• **What the exercise asks**: A single number is expected: the count of lines below where the word "useWellnessViewModel" occurs.

• **Data to examine**:
:::

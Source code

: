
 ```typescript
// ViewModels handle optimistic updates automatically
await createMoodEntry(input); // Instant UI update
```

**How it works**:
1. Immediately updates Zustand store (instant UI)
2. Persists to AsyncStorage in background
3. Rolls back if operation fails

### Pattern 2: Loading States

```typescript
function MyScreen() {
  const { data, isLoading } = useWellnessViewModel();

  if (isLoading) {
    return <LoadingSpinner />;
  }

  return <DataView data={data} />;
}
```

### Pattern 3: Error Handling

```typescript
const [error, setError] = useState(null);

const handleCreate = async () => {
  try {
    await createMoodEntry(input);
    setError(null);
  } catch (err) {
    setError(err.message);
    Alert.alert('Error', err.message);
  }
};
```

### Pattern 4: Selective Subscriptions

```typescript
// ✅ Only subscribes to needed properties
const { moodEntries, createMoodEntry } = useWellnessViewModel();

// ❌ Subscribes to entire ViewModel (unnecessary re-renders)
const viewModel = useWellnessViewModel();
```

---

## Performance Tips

:::

• **Output of the task**: 3